== Problem to work on ==
Return each line of the listing in which the word "раза" appears.

#### Entries shown ####

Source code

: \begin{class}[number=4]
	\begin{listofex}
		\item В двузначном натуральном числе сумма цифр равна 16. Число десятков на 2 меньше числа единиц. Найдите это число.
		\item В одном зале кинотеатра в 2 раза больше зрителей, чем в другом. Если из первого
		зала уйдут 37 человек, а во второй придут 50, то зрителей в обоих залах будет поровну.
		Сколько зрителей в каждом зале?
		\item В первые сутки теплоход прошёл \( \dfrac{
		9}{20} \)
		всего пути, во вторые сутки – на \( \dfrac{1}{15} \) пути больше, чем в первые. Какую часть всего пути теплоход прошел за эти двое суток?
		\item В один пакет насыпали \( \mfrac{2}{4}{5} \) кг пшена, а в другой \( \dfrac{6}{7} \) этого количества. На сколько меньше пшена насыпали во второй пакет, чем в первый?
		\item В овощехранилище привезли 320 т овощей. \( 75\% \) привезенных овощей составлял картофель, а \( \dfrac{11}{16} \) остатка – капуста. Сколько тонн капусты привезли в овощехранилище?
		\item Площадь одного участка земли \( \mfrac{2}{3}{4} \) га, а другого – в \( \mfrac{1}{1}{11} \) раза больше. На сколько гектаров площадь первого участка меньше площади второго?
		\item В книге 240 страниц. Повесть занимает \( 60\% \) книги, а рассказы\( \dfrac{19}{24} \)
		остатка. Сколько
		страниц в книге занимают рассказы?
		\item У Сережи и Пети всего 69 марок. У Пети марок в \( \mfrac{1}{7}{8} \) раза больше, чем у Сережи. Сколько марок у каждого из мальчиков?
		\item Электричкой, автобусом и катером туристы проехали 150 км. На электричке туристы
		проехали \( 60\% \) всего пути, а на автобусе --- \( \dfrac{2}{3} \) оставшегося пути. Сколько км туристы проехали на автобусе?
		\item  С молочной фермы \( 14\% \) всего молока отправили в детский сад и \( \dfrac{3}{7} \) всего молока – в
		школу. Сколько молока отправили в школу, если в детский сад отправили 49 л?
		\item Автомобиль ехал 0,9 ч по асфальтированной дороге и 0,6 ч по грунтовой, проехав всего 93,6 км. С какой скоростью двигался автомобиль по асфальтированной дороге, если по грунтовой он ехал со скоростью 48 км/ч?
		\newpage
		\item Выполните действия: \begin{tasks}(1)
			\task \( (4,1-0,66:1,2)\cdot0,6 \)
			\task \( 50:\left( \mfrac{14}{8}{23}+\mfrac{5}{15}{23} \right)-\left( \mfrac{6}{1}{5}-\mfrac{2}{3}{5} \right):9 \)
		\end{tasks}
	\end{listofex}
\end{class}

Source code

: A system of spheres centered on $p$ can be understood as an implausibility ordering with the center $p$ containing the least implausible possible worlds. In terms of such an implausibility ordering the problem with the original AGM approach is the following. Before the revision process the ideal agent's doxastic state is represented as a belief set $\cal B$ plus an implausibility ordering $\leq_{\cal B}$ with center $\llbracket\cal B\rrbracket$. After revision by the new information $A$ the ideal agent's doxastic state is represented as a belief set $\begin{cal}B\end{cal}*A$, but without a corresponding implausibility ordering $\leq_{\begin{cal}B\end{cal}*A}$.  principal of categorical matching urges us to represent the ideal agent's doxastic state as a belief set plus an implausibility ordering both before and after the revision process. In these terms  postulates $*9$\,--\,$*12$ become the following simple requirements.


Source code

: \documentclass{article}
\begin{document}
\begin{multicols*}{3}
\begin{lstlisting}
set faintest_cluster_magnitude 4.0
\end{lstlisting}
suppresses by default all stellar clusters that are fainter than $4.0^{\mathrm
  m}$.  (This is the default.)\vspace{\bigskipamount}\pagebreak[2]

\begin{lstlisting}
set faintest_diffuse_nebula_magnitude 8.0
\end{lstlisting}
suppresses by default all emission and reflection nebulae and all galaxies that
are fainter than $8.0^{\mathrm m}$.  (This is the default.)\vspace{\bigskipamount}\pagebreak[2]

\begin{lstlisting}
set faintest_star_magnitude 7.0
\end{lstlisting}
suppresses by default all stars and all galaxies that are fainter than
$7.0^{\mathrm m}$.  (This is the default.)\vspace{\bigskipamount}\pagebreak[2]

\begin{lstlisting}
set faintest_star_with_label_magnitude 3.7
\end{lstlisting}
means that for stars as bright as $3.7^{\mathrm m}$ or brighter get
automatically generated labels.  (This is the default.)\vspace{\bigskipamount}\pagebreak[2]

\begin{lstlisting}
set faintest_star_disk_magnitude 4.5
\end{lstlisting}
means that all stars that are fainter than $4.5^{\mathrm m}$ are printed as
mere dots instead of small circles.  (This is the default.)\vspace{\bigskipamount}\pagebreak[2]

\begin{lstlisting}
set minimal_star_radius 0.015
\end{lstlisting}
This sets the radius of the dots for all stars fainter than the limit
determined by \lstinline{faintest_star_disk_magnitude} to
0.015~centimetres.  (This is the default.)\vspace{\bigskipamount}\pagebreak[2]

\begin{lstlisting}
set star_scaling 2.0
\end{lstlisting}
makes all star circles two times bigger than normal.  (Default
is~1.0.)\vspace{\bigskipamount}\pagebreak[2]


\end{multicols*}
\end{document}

####

== Result of this task ==
		\item В одном зале кинотеатра в 2 раза больше зрителей, чем в другом. Если из первого
		\item Площадь одного участка земли \( \mfrac{2}{3}{4} \) га, а другого – в \( \mfrac{1}{1}{11} \) раза больше. На сколько гектаров площадь первого участка меньше площади второго?
		\item У Сережи и Пети всего 69 марок. У Пети марок в \( \mfrac{1}{7}{8} \) раза больше, чем у Сережи. Сколько марок у каждого из мальчиков?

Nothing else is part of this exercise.